I have two external USB hard drives, each with 1 TB capacity, connected via a USB hub to my main laptop when I’m at home. Both are off-the-shelf NTFS drives. I gave them the volume names USBHDD01 and USBHDD02 (this can be done via Linux using, e.g.
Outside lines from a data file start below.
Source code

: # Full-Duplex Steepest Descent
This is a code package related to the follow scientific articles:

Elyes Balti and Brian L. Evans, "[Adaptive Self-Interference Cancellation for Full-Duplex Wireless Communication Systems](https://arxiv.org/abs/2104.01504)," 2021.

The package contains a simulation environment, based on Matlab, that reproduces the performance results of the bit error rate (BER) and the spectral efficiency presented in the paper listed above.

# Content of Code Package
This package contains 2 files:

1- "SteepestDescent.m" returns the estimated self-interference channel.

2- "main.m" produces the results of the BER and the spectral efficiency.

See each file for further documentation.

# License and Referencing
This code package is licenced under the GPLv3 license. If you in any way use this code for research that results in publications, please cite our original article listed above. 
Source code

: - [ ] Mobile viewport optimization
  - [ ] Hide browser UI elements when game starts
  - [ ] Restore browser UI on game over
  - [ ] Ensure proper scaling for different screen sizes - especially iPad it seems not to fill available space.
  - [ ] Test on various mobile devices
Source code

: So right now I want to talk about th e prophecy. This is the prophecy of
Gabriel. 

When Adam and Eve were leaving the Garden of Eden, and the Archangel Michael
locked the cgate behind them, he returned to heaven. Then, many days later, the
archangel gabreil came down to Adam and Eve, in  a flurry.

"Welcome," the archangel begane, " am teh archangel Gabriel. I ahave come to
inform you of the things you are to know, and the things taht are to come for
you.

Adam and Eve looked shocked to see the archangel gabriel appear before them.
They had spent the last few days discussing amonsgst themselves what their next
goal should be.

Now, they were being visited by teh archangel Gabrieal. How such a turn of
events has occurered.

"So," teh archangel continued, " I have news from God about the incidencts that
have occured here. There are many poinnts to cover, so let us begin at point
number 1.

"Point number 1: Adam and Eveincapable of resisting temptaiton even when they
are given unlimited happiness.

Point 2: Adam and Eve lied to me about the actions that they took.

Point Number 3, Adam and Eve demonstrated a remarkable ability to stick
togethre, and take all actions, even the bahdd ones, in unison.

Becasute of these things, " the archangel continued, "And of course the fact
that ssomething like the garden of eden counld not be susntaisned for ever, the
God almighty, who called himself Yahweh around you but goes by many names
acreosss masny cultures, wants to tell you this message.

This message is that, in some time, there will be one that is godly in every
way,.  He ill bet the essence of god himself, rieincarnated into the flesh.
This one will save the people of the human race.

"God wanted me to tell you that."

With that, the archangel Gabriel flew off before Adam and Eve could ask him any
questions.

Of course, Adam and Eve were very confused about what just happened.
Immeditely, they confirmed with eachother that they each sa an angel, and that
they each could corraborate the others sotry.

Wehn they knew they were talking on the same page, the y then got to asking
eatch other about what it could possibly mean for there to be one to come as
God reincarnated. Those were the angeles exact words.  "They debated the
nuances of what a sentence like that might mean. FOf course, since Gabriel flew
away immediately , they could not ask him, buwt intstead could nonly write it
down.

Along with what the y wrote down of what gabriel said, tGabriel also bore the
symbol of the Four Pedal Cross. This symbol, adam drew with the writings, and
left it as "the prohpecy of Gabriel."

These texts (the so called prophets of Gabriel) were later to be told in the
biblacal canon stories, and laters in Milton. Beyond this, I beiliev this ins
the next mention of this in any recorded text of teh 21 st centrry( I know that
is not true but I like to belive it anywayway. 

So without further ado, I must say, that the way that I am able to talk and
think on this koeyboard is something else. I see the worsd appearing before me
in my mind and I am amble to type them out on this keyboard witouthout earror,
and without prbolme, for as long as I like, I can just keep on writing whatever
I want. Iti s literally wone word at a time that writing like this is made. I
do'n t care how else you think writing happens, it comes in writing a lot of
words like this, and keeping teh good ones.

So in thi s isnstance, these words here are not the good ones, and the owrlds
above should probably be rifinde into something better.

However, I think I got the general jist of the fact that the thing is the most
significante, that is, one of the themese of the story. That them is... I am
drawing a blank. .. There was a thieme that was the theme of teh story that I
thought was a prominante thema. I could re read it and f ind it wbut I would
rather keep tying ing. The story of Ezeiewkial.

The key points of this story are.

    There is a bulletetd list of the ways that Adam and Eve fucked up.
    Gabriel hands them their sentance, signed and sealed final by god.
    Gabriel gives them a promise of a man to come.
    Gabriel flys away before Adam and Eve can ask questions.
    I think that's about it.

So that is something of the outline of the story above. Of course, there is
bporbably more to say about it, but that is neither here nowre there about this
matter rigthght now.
GParted, or via Windows).

SOFTWARE

I have two shell scripts backup1 and backup2 in my home directory:

~/backup1

#!/bin/bash
sudo rsync --verbose --progress --stats --recursive --times --perms --links --compress --delete /home/fitzcarraldo/ /media/USBHDD01/Backup_of_Mesh_DX_Linux_1

sudo rsync --verbose --progress --stats --recursive --times --perms --links --compress --delete "/media/Windows7/Documents and Settings/Fitzcarraldo/Application Data/Thunderbird/" /media/USBHDD01/Backup_of_Mesh_Thunderbird_1

echo "Mesh DX Linux back up 1" >> /home/fitzcarraldo/Desktop/Mesh_DX_Linux_back_up.log
date >> /home/fitzcarraldo/Desktop/Mesh_DX_Linux_back_up.log

echo "Backup completed"
date

~/backup2

#!/bin/bash
sudo rsync --verbose --progress --stats --recursive --times --perms --links --compress --delete /home/fitzcarraldo/ /media/USBHDD02/Backup_of_Mesh_DX_Linux_2

sudo rsync --verbose --progress --stats --recursive --times --perms --links --compress --delete "/media/Windows7/Documents and Settings/Fitzcarraldo/Application Data/Thunderbird/" /media/USBHDD02/Backup_of_Mesh_Thunderbird_2

echo "Mesh DX Linux back up 2" >> /home/fitzcarraldo/Desktop/Mesh_DX_Linux_back_up.log
date >> /home/fitzcarraldo/Desktop/Mesh_DX_Linux_back_up.log

echo "Backup completed"
date

I made them both executable:

$ chmod +x ~/backup1
$ chmod +x ~/backup2

I created two Desktop Configuration Files on my Desktop: Backup_1 backs up to USBHDD01, and Backup_2 backs up to USBHDD02.

~/Desktop/Backup_1

[Desktop Entry]
Comment[en_GB]=Backup /home directory to Seagate USB external HDD 01
Comment=Backup /home directory to Seagate USB external HDD 01
Encoding=UTF-8
Exec=sh /home/fitzcarraldo/backup1
GenericName[en_GB]=Backup /home to USBHDD01
GenericName=Backup /home to USBHDD01
Icon=/home/fitzcarraldo/Pictures/Icons/save_all.png
MimeType=
Name[en_GB]=Backup_1
Name=Backup_1
Path=
StartupNotify=true
Terminal=true
TerminalOptions=\s--noclose
Type=Application
X-DBUS-ServiceName=
X-DBUS-StartupType=none
X-DCOP-ServiceType=
X-KDE-SubstituteUID=false
X-KDE-Username=

~/Desktop/Backup_2

[Desktop Entry]
Comment[en_GB]=Backup /home directory to Seagate USB external HDD 02
Comment=Backup /home directory to Seagate USB external HDD 02
Encoding=UTF-8
Exec=sh /home/fitzcarraldo/backup2
GenericName[en_GB]=Backup /home to USBHDD02
GenericName=Backup /home to USBHDD02
Icon=/home/fitzcarraldo/Pictures/Icons/save_all.png
MimeType=
Name[en_GB]=Backup_2
Name=Backup_2
Path=
StartupNotify=true
Terminal=true
TerminalOptions=\s--noclose
Type=Application
X-DBUS-ServiceName=
X-DBUS-StartupType=
X-DCOP-ServiceType=
X-KDE-SubstituteUID=false
X-KDE-Username=

I downloaded a pretty PNG icon from the Web for the two Desktop Configuration Files, and stored it in a convenient directory, declared in the Desktop Configuration Files.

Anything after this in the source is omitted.